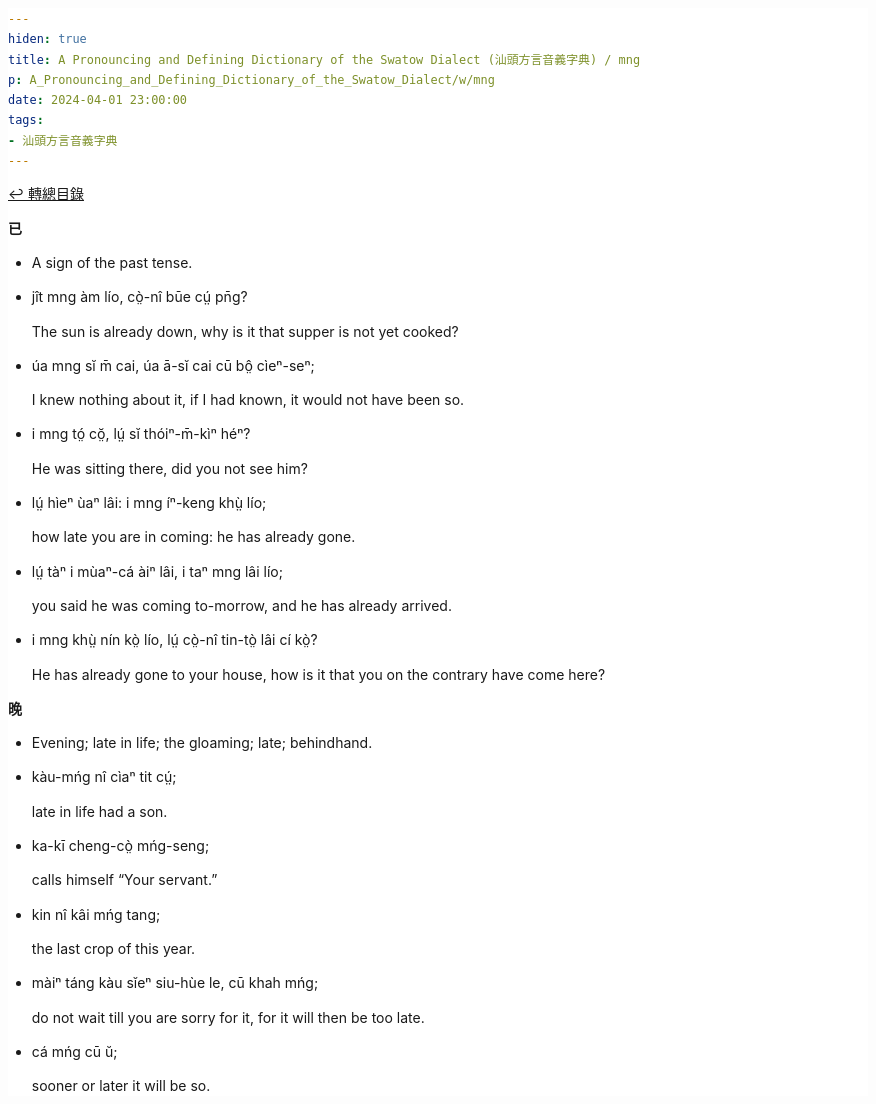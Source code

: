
 ```yaml
---
hiden: true
title: A Pronouncing and Defining Dictionary of the Swatow Dialect (汕頭方言音義字典) / mng
p: A_Pronouncing_and_Defining_Dictionary_of_the_Swatow_Dialect/w/mng
date: 2024-04-01 23:00:00
tags: 
- 汕頭方言音義字典
---
```


[↩️ 轉總目錄](/A_Pronouncing_and_Defining_Dictionary_of_the_Swatow_Dialect)


**已**
- A sign of the past tense.

- jît mng àm lío, cò̤-nî būe cṳ́ pn̄g?

  The sun is already down, why is it that supper is not yet cooked?

- úa mng sĭ m̄ cai, úa ā-sĭ cai cū bô̤ cìeⁿ-seⁿ;

  I knew nothing about it, if I had known, it would not have been so.

- i mng tó̤ cŏ̤, lṳ́ sĭ thóiⁿ-m̄-kìⁿ héⁿ?

  He was sitting there, did you not see him?

- lṳ́ hìeⁿ ùaⁿ lâi: i mng íⁿ-keng khṳ̀ lío;

  how late you are in coming: he has already gone.

- lṳ́ tàⁿ i mùaⁿ-cá àiⁿ lâi, i taⁿ mng lâi lío;

  you said he was coming to-morrow, and he has already arrived.

- i mng khṳ̀ nín kò̤ lío, lṳ́ cò̤-nî tin-tò̤ lâi cí kò̤?

  He has already gone to your house, how is it that you on the contrary have come here?

**晚**
- Evening; late in life; the gloaming; late; behindhand.

- kàu-mńg nî cìaⁿ tit cṳ́;

  late in life had a son.

- ka-kī cheng-cò̤ mńg-seng;

  calls himself “Your servant.”

- kin nî kâi mńg tang;

  the last crop of this year.

- màiⁿ táng kàu sĭeⁿ siu-hùe le, cū khah mńg;

  do not wait till you are sorry for it, for it will then be too late.

- cá mńg cū ŭ;

  sooner or later it will be so.
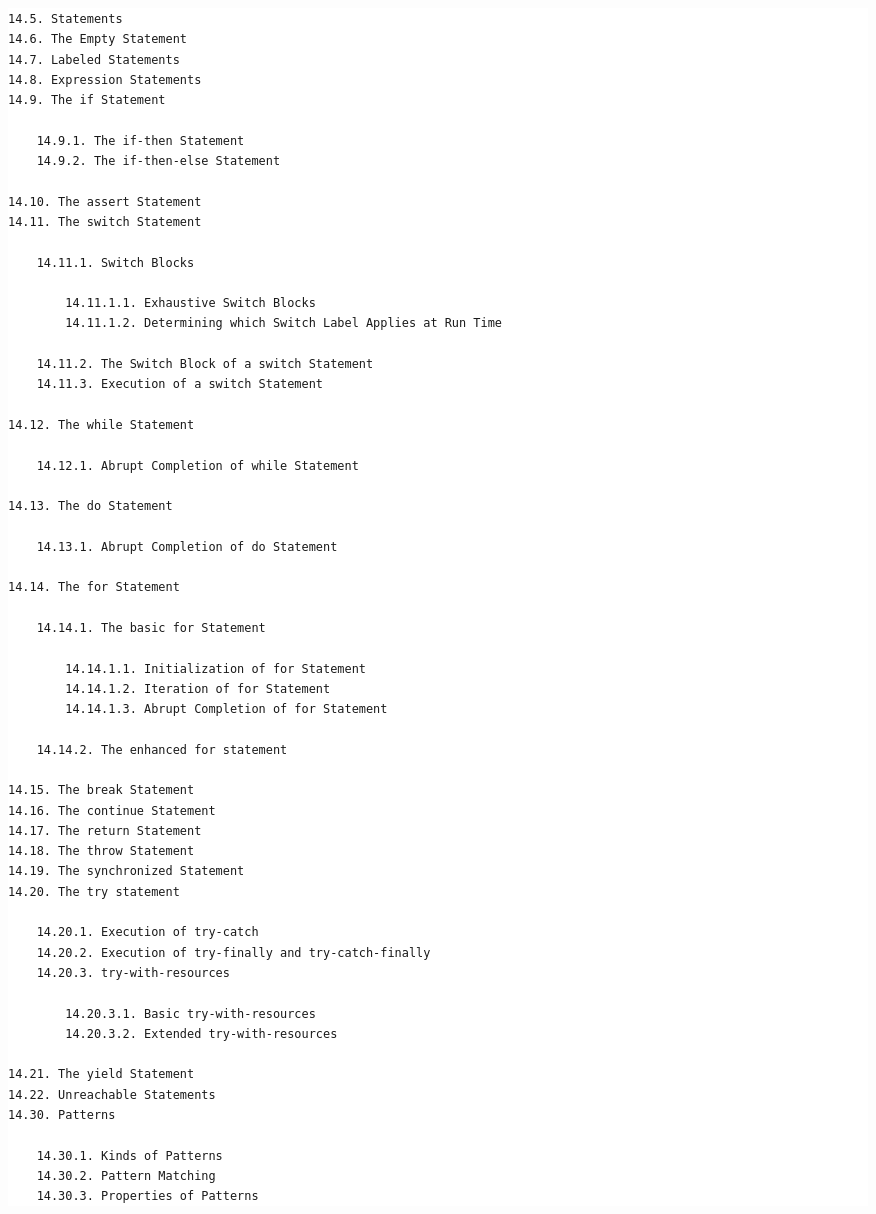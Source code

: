     14.5. Statements
    14.6. The Empty Statement
    14.7. Labeled Statements
    14.8. Expression Statements
    14.9. The if Statement

        14.9.1. The if-then Statement
        14.9.2. The if-then-else Statement

    14.10. The assert Statement
    14.11. The switch Statement

        14.11.1. Switch Blocks

            14.11.1.1. Exhaustive Switch Blocks
            14.11.1.2. Determining which Switch Label Applies at Run Time

        14.11.2. The Switch Block of a switch Statement
        14.11.3. Execution of a switch Statement

    14.12. The while Statement

        14.12.1. Abrupt Completion of while Statement

    14.13. The do Statement

        14.13.1. Abrupt Completion of do Statement

    14.14. The for Statement

        14.14.1. The basic for Statement

            14.14.1.1. Initialization of for Statement
            14.14.1.2. Iteration of for Statement
            14.14.1.3. Abrupt Completion of for Statement

        14.14.2. The enhanced for statement

    14.15. The break Statement
    14.16. The continue Statement
    14.17. The return Statement
    14.18. The throw Statement
    14.19. The synchronized Statement
    14.20. The try statement

        14.20.1. Execution of try-catch
        14.20.2. Execution of try-finally and try-catch-finally
        14.20.3. try-with-resources

            14.20.3.1. Basic try-with-resources
            14.20.3.2. Extended try-with-resources

    14.21. The yield Statement
    14.22. Unreachable Statements
    14.30. Patterns

        14.30.1. Kinds of Patterns
        14.30.2. Pattern Matching
        14.30.3. Properties of Patterns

▸ **Exercise goal**
Each line above must be repeated exactly in the answer, with pictures omitted.

▸ **Result of this exercise**
Source code

:
 ```yaml
---
hiden: true
title: A Pronouncing and Defining Dictionary of the Swatow Dialect (汕頭方言音義字典) / mng
p: A_Pronouncing_and_Defining_Dictionary_of_the_Swatow_Dialect/w/mng
date: 2024-04-01 23:00:00
tags: 
- 汕頭方言音義字典
---
```


[↩️ 轉總目錄](/A_Pronouncing_and_Defining_Dictionary_of_the_Swatow_Dialect)


**已**
- A sign of the past tense.

- jît mng àm lío, cò̤-nî būe cṳ́ pn̄g?

  The sun is already down, why is it that supper is not yet cooked?

- úa mng sĭ m̄ cai, úa ā-sĭ cai cū bô̤ cìeⁿ-seⁿ;

  I knew nothing about it, if I had known, it would not have been so.

- i mng tó̤ cŏ̤, lṳ́ sĭ thóiⁿ-m̄-kìⁿ héⁿ?

  He was sitting there, did you not see him?

- lṳ́ hìeⁿ ùaⁿ lâi: i mng íⁿ-keng khṳ̀ lío;

  how late you are in coming: he has already gone.

- lṳ́ tàⁿ i mùaⁿ-cá àiⁿ lâi, i taⁿ mng lâi lío;

  you said he was coming to-morrow, and he has already arrived.

- i mng khṳ̀ nín kò̤ lío, lṳ́ cò̤-nî tin-tò̤ lâi cí kò̤?

  He has already gone to your house, how is it that you on the contrary have come here?

**晚**
- Evening; late in life; the gloaming; late; behindhand.

- kàu-mńg nî cìaⁿ tit cṳ́;

  late in life had a son.

- ka-kī cheng-cò̤ mńg-seng;

  calls himself “Your servant.”

- kin nî kâi mńg tang;

  the last crop of this year.

- màiⁿ táng kàu sĭeⁿ siu-hùe le, cū khah mńg;

  do not wait till you are sorry for it, for it will then be too late.

- cá mńg cū ŭ;

  sooner or later it will be so.
Source code

:     14.5. Statements
    14.6. The Empty Statement
    14.7. Labeled Statements
    14.8. Expression Statements
    14.9. The if Statement

        14.9.1. The if-then Statement
        14.9.2. The if-then-else Statement

    14.10. The assert Statement
    14.11. The switch Statement

        14.11.1. Switch Blocks

            14.11.1.1. Exhaustive Switch Blocks
            14.11.1.2. Determining which Switch Label Applies at Run Time

        14.11.2. The Switch Block of a switch Statement
        14.11.3. Execution of a switch Statement

    14.12. The while Statement

        14.12.1. Abrupt Completion of while Statement

    14.13. The do Statement

        14.13.1. Abrupt Completion of do Statement

    14.14. The for Statement

        14.14.1. The basic for Statement

            14.14.1.1. Initialization of for Statement
            14.14.1.2. Iteration of for Statement
            14.14.1.3. Abrupt Completion of for Statement

        14.14.2. The enhanced for statement

    14.15. The break Statement
    14.16. The continue Statement
    14.17. The return Statement
    14.18. The throw Statement
    14.19. The synchronized Statement
    14.20. The try statement

        14.20.1. Execution of try-catch
        14.20.2. Execution of try-finally and try-catch-finally
        14.20.3. try-with-resources

            14.20.3.1. Basic try-with-resources
            14.20.3.2. Extended try-with-resources

    14.21. The yield Statement
    14.22. Unreachable Statements
    14.30. Patterns

        14.30.1. Kinds of Patterns
        14.30.2. Pattern Matching
        14.30.3. Properties of Patterns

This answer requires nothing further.